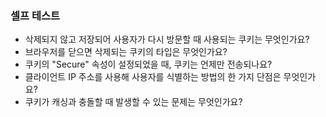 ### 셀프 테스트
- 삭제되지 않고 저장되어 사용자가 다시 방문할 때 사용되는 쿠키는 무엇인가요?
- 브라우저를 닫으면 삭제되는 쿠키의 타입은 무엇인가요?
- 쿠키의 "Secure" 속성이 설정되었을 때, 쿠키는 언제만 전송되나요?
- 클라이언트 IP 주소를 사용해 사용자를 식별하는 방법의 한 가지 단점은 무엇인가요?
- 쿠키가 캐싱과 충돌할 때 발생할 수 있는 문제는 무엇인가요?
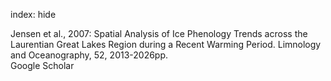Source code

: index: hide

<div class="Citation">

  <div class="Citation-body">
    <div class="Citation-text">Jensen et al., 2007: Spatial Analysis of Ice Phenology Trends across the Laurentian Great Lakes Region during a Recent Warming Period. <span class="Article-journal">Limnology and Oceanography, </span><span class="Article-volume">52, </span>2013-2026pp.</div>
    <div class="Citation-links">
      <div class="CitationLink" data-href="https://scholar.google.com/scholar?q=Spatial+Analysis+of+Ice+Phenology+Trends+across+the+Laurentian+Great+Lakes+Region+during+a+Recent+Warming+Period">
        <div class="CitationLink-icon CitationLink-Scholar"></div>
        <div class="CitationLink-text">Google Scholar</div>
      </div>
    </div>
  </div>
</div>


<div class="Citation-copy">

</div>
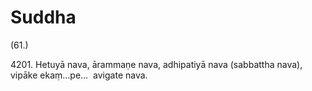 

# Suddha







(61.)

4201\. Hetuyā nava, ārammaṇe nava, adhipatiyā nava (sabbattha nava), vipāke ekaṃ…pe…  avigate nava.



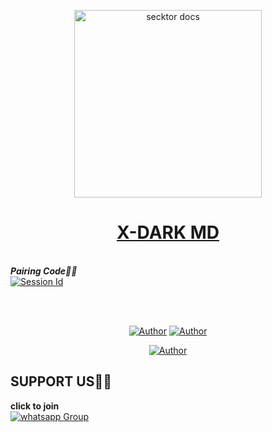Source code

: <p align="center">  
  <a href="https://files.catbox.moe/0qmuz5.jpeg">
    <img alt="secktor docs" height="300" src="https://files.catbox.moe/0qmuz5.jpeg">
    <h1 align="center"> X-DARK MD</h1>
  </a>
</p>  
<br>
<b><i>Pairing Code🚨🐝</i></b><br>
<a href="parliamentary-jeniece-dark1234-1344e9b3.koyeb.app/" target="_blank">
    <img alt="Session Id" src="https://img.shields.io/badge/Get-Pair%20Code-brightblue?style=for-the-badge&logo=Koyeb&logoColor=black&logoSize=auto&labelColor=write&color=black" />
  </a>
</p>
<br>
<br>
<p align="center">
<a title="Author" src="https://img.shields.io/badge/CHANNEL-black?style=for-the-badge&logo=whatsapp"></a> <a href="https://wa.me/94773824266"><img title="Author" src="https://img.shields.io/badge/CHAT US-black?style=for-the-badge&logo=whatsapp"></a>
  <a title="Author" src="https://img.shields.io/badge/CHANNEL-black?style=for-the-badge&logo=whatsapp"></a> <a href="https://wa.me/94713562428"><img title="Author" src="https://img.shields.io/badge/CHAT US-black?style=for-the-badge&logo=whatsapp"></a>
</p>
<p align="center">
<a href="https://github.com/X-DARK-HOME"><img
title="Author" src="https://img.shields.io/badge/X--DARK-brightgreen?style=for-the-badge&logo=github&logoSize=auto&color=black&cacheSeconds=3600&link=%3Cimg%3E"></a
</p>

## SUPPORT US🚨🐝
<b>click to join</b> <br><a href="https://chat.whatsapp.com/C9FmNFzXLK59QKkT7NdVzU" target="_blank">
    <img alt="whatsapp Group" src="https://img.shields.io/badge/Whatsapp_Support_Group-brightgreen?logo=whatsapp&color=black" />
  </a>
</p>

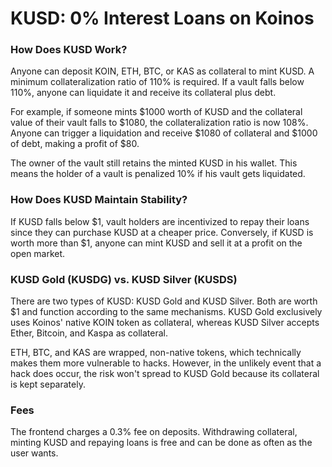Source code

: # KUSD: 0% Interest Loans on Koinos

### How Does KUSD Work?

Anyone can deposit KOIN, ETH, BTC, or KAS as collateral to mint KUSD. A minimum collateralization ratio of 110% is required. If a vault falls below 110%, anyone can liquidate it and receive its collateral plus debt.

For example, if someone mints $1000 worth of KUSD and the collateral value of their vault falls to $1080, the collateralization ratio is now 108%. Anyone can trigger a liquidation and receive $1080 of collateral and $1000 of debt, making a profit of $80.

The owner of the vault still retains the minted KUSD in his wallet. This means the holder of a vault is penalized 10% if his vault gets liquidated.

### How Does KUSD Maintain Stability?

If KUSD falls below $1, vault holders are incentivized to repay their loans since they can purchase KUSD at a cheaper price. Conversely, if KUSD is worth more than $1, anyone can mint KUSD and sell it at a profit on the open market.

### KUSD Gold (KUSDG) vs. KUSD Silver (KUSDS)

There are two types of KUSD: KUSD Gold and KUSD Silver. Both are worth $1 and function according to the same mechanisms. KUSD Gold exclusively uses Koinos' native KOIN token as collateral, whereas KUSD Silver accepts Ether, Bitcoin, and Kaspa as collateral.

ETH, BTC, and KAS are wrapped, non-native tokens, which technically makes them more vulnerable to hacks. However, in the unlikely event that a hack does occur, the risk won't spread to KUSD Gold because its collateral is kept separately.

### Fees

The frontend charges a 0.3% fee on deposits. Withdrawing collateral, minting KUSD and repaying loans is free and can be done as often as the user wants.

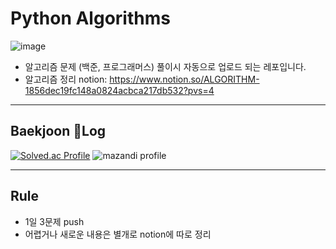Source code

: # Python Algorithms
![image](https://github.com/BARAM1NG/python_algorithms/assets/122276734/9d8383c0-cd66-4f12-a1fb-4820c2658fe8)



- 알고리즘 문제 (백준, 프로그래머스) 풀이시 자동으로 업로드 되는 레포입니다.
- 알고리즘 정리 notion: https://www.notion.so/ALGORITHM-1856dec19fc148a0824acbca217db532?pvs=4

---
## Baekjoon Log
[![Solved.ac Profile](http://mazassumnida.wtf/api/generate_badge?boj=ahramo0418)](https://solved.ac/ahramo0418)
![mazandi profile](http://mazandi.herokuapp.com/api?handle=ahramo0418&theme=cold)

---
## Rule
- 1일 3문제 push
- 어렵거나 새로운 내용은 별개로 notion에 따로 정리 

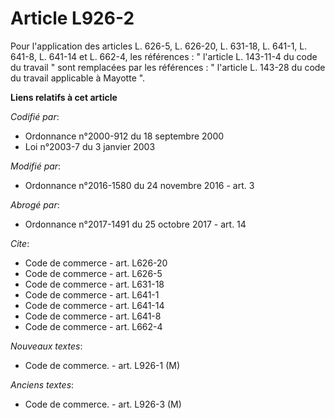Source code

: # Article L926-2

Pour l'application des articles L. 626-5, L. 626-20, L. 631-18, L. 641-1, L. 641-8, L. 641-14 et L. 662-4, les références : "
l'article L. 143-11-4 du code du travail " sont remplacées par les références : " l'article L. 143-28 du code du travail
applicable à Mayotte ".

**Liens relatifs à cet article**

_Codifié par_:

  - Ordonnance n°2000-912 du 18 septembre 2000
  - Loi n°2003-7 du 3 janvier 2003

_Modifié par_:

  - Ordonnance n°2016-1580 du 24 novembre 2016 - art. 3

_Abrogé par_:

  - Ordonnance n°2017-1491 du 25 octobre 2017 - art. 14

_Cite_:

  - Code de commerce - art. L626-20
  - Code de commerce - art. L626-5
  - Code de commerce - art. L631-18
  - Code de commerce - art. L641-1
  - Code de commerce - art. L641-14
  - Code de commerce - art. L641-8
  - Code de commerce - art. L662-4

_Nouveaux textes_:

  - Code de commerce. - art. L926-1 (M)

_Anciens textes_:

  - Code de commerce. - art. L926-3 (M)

### What is required
Nothing but the pictures should be left out when the material above is copied.

### The completed task
 ### 셀프 테스트
- 삭제되지 않고 저장되어 사용자가 다시 방문할 때 사용되는 쿠키는 무엇인가요?
- 브라우저를 닫으면 삭제되는 쿠키의 타입은 무엇인가요?
- 쿠키의 "Secure" 속성이 설정되었을 때, 쿠키는 언제만 전송되나요?
- 클라이언트 IP 주소를 사용해 사용자를 식별하는 방법의 한 가지 단점은 무엇인가요?
- 쿠키가 캐싱과 충돌할 때 발생할 수 있는 문제는 무엇인가요?
Source code

: index: hide

<div class="Citation">

  <div class="Citation-body">
    <div class="Citation-text">Jensen et al., 2007: Spatial Analysis of Ice Phenology Trends across the Laurentian Great Lakes Region during a Recent Warming Period. <span class="Article-journal">Limnology and Oceanography, </span><span class="Article-volume">52, </span>2013-2026pp.</div>
    <div class="Citation-links">
      <div class="CitationLink" data-href="https://scholar.google.com/scholar?q=Spatial+Analysis+of+Ice+Phenology+Trends+across+the+Laurentian+Great+Lakes+Region+during+a+Recent+Warming+Period">
        <div class="CitationLink-icon CitationLink-Scholar"></div>
        <div class="CitationLink-text">Google Scholar</div>
      </div>
    </div>
  </div>
</div>


<div class="Citation-copy">

</div>

# Suddha







(61.)

4201\. Hetuyā nava, ārammaṇe nava, adhipatiyā nava (sabbattha nava), vipāke ekaṃ…pe…  avigate nava.



Source code

: <p align="center">  
  <a href="https://files.catbox.moe/0qmuz5.jpeg">
    <img alt="secktor docs" height="300" src="https://files.catbox.moe/0qmuz5.jpeg">
    <h1 align="center"> X-DARK MD</h1>
  </a>
</p>  
<br>
<b><i>Pairing Code🚨🐝</i></b><br>
<a href="parliamentary-jeniece-dark1234-1344e9b3.koyeb.app/" target="_blank">
    <img alt="Session Id" src="https://img.shields.io/badge/Get-Pair%20Code-brightblue?style=for-the-badge&logo=Koyeb&logoColor=black&logoSize=auto&labelColor=write&color=black" />
  </a>
</p>
<br>
<br>
<p align="center">
<a title="Author" src="https://img.shields.io/badge/CHANNEL-black?style=for-the-badge&logo=whatsapp"></a> <a href="https://wa.me/94773824266"><img title="Author" src="https://img.shields.io/badge/CHAT US-black?style=for-the-badge&logo=whatsapp"></a>
  <a title="Author" src="https://img.shields.io/badge/CHANNEL-black?style=for-the-badge&logo=whatsapp"></a> <a href="https://wa.me/94713562428"><img title="Author" src="https://img.shields.io/badge/CHAT US-black?style=for-the-badge&logo=whatsapp"></a>
</p>
<p align="center">
<a href="https://github.com/X-DARK-HOME"><img
title="Author" src="https://img.shields.io/badge/X--DARK-brightgreen?style=for-the-badge&logo=github&logoSize=auto&color=black&cacheSeconds=3600&link=%3Cimg%3E"></a
</p>

## SUPPORT US🚨🐝
<b>click to join</b> <br><a href="https://chat.whatsapp.com/C9FmNFzXLK59QKkT7NdVzU" target="_blank">
    <img alt="whatsapp Group" src="https://img.shields.io/badge/Whatsapp_Support_Group-brightgreen?logo=whatsapp&color=black" />
  </a>
</p>

Source code

: # KUSD: 0% Interest Loans on Koinos

### How Does KUSD Work?

Anyone can deposit KOIN, ETH, BTC, or KAS as collateral to mint KUSD. A minimum collateralization ratio of 110% is required. If a vault falls below 110%, anyone can liquidate it and receive its collateral plus debt.

For example, if someone mints $1000 worth of KUSD and the collateral value of their vault falls to $1080, the collateralization ratio is now 108%. Anyone can trigger a liquidation and receive $1080 of collateral and $1000 of debt, making a profit of $80.

The owner of the vault still retains the minted KUSD in his wallet. This means the holder of a vault is penalized 10% if his vault gets liquidated.

### How Does KUSD Maintain Stability?

If KUSD falls below $1, vault holders are incentivized to repay their loans since they can purchase KUSD at a cheaper price. Conversely, if KUSD is worth more than $1, anyone can mint KUSD and sell it at a profit on the open market.

### KUSD Gold (KUSDG) vs. KUSD Silver (KUSDS)

There are two types of KUSD: KUSD Gold and KUSD Silver. Both are worth $1 and function according to the same mechanisms. KUSD Gold exclusively uses Koinos' native KOIN token as collateral, whereas KUSD Silver accepts Ether, Bitcoin, and Kaspa as collateral.

ETH, BTC, and KAS are wrapped, non-native tokens, which technically makes them more vulnerable to hacks. However, in the unlikely event that a hack does occur, the risk won't spread to KUSD Gold because its collateral is kept separately.

### Fees

The frontend charges a 0.3% fee on deposits. Withdrawing collateral, minting KUSD and repaying loans is free and can be done as often as the user wants.

Source code

: # Python Algorithms
![image](https://github.com/BARAM1NG/python_algorithms/assets/122276734/9d8383c0-cd66-4f12-a1fb-4820c2658fe8)



- 알고리즘 문제 (백준, 프로그래머스) 풀이시 자동으로 업로드 되는 레포입니다.
- 알고리즘 정리 notion: https://www.notion.so/ALGORITHM-1856dec19fc148a0824acbca217db532?pvs=4

---
## Baekjoon Log
[![Solved.ac Profile](http://mazassumnida.wtf/api/generate_badge?boj=ahramo0418)](https://solved.ac/ahramo0418)
![mazandi profile](http://mazandi.herokuapp.com/api?handle=ahramo0418&theme=cold)

---
## Rule
- 1일 3문제 push
- 어렵거나 새로운 내용은 별개로 notion에 따로 정리 

Source code

: # Article L926-2

Pour l'application des articles L. 626-5, L. 626-20, L. 631-18, L. 641-1, L. 641-8, L. 641-14 et L. 662-4, les références : "
l'article L. 143-11-4 du code du travail " sont remplacées par les références : " l'article L. 143-28 du code du travail
applicable à Mayotte ".

**Liens relatifs à cet article**

_Codifié par_:

  - Ordonnance n°2000-912 du 18 septembre 2000
  - Loi n°2003-7 du 3 janvier 2003

_Modifié par_:

  - Ordonnance n°2016-1580 du 24 novembre 2016 - art. 3

_Abrogé par_:

  - Ordonnance n°2017-1491 du 25 octobre 2017 - art. 14

_Cite_:

  - Code de commerce - art. L626-20
  - Code de commerce - art. L626-5
  - Code de commerce - art. L631-18
  - Code de commerce - art. L641-1
  - Code de commerce - art. L641-14
  - Code de commerce - art. L641-8
  - Code de commerce - art. L662-4

_Nouveaux textes_:

  - Code de commerce. - art. L926-1 (M)

_Anciens textes_:

  - Code de commerce. - art. L926-3 (M)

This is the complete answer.